Mercedes-Benz B-Class Electric Drive

At the German company's annual meeting, Daimler shareholders voiced concerns about the lack of competitive vehicle offerings. Portfolio manager, Ingo Speich, from Union Investment, said that there is worry that the future of premium German automakers may be at stake. He said the industry is facing “a radical upheaval, driven by attacks from Silicon Valley”. 

Tesla Model 3

Tesla Model 3

A Daimler shareholder commented in agreement:

“We don’t really have a product for this competition from Tesla. In the long term we have some great vehicles . . . but they are virtual at this point.”

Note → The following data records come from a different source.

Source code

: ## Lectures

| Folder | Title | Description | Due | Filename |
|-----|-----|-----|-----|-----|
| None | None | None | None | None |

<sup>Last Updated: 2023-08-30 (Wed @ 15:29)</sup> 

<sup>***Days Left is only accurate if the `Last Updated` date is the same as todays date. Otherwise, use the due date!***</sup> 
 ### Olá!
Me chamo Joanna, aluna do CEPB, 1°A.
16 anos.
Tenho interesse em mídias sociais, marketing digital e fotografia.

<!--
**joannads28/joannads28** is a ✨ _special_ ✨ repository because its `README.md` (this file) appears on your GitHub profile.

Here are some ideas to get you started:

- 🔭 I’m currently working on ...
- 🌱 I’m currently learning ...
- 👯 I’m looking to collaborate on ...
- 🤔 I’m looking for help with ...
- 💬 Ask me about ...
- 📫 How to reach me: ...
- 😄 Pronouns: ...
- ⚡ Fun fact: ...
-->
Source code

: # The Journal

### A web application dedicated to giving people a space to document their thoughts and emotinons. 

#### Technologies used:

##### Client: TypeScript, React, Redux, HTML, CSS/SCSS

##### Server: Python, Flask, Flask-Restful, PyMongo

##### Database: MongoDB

Many other questions were posed to Daimler at the meeting. One attendee asked why there is no true European competition to Tesla's Model 3. Another wondered if maybe Daimler dropped its Tesla shares prematurely. The Financial Times reported:

"Daimler bought a 9.1 percent stake in Tesla in May 2009, before it went public, for an estimated $50m. It disposed of its shares in October 2014, netting $780m. This year Tesla shares have risen about 10 percent."

The company's CEO, Dieter Zetsche, provided some answers. He reminded the group that Daimler is a front runner in new technology. Plans are to have 10 Mercedes plug-in hybrids for sale by 2017. Also, to compete against the Tesla Model 3, Zetsche said Daimler will offer an all-electric car with a 500km (311 mile) range.

Zetsche also pointed out that Q1 sales were on track and Mercedes-Benz sold 483,000 cars. This is up 13% from last year and reported as the company's best ever first quarter. However, he failed to mentioned declining stock values across the board.

Separately, Autobild did a poll of 6,200 Germans and two-thirds said of the Tesla Model 3 - so demand appears to be there:

“Super, I want to have one.”

Daimler, Volkswagen, and BMW have been increasingly pushing goals for electric vehicles. Reports say that it may be only due to the growing success of Tesla.

Daimler chairman, Manfred Bischoff, admitted that the company must be "faster, braver, and in some cases should veer off the beaten path." He emphasized the "balancing act" that Daimler is in, with having to move technology forward, meanwhile also keeping its reputation as a leader in traditional, premium autos.